According to Hochstein, the benefit of Netflix’s approach is a streamlined software development life-cycle (SDLC):
“Developers need to change the system to deliver features, so they want to make as many changes as possible. But every change carries a risk […] so operators want to make fewer changes. When the same engineers are responsible for both development and operations, they are in a better position to make tradeoffs between these conflicting goals”.
Accountability and speed
When you enable every developer in your engineering team to deploy changes to the production environment, you stand to gain much more than a harmonious working environment.
- Motivating people to participate in the entire process encourages them to take responsibility, contributing to greater accountability. They start to develop a feature or a bug fix and see it through to production. If the code they deployed breaks something, it’s their job to fix it.
- They can be independent — in terms of both time and knowledge: When only one person knows how to deploy, and they aren’t there, you’re out of luck. You might have a critical bug that nobody can fix. And it doesn’t matter which stakeholder is the gateway to the production deployment — it can be the product manager, DevOps, or any other relevant function in the company. When there’s no shared responsibility, a single person becomes a liability.
- Finally, it allows you to quickly push code — whether bug fixes or new features. You don’t have to deploy according to someone else’s schedule or wait for some pre-planned deployment date that someone arbitrarily set.
Break it till you make it
Of course, there are also downsides, mainly the risk of breaking something after deployment.
However, being responsible for the whole process can help minimize such scenarios. When a developer owns the workflow — from ticket to push — it means they contact QA once development is complete, get the feedback from QA, and either fix the problems or continue to the next stage, which traditionally would be DevOps’ domain. Now the developer is the person who takes care of that.
To say, “I’m only developing. Once it’s in QA, my work here is done”, means you abandon the thing you’ve worked on.

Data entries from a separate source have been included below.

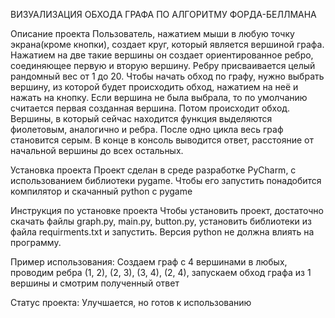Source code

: ВИЗУАЛИЗАЦИЯ ОБХОДА ГРАФА ПО АЛГОРИТМУ ФОРДА-БЕЛЛМАНА

Описание проекта
Пользователь, нажатием мыши в любую точку экрана(кроме кнопки), создает круг, который является вершиной графа.
Нажатием на две такие вершины он создает ориентированное ребро, соединяющее первую и вторую вершину.
Ребру присваивается целый рандомный вес от 1 до 20.
Чтобы начать обход по графу, нужно выбрать вершину, из которой будет происходить обход, нажатием на неё и нажать на кнопку.
Если вершина не была выбрала, то по умолчанию считается первая созданная вершина. Потом происходит обход. Вершины, в который сейчас
находится функция выделяются фиолетовым, аналогично и ребра. После одно цикла весь граф становится серым. В конце
в консоль выводится ответ, расстояние от начальной вершины до всех остальных.

Установка проекта
Проект сделан в среде разработке PyCharm, с использованием библиотеки pygame. Чтобы его запустить понадобится
компилятор и скачанный python с pygame

Инструкция по установке проекта
Чтобы установить проект, достаточно скачать файлы graph.py, main.py, button.py, установить библиотеки из файла
requirments.txt и запустить. Версия python не должна влиять на программу.

Пример использования:
Создаем граф с 4 вершинами в любых, проводим ребра (1, 2), (2, 3), (3, 4), (2, 4), запускаем обход графа из 1 вершины и смотрим
полученный ответ

Статус проекта:
Улучшается, но готов к использованию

But if the developer assigned to the ticket isn’t responsible, who is?
So what does it take to make people feel comfortable taking on this responsibility? As we’ve learned from supporting our portfolio companies, it’s not always a question of technical expertise. Sometimes the person who’s the gateway to production is the one who needs to change their mindset and be able to delegate and trust others.
Some companies are reluctant to adopt this practice. Citing seniority or familiarity with the codebase, they prefer the centralized approach. But it doesn’t guarantee fail-proof deployment because neither argument protects you from unexpected circumstances:
- Just because a person is familiar with the codebase doesn’t mean they’re never wrong; nobody is perfect, and everybody makes mistakes that cause unexpected bugs.
- When it’s a seniority consideration, it may result in poor risk management: What do you do if you have an emergency but the CTO (the only one who can deploy) is away for some reason?
Denying developers this broad-scoped responsibility toward the application or the ticket can sometimes produce poor results, whereas motivating them to feel more involved would improve code quality and increase productivity. We’ve seen teams come to a halt when they’re done coding, sitting there waiting for further instructions.
Some people worry about “breaking” the app, but that’s something that the team lead should mitigate: It’s their job to clear roadblocks and make everyone feel confident.
As a leader, you either create an atmosphere where everybody’s allowed to deploy, and it’s not the end of the world if something breaks because we can fix the problem, or you create a discouraging blame culture where nobody will want that kind of responsibility.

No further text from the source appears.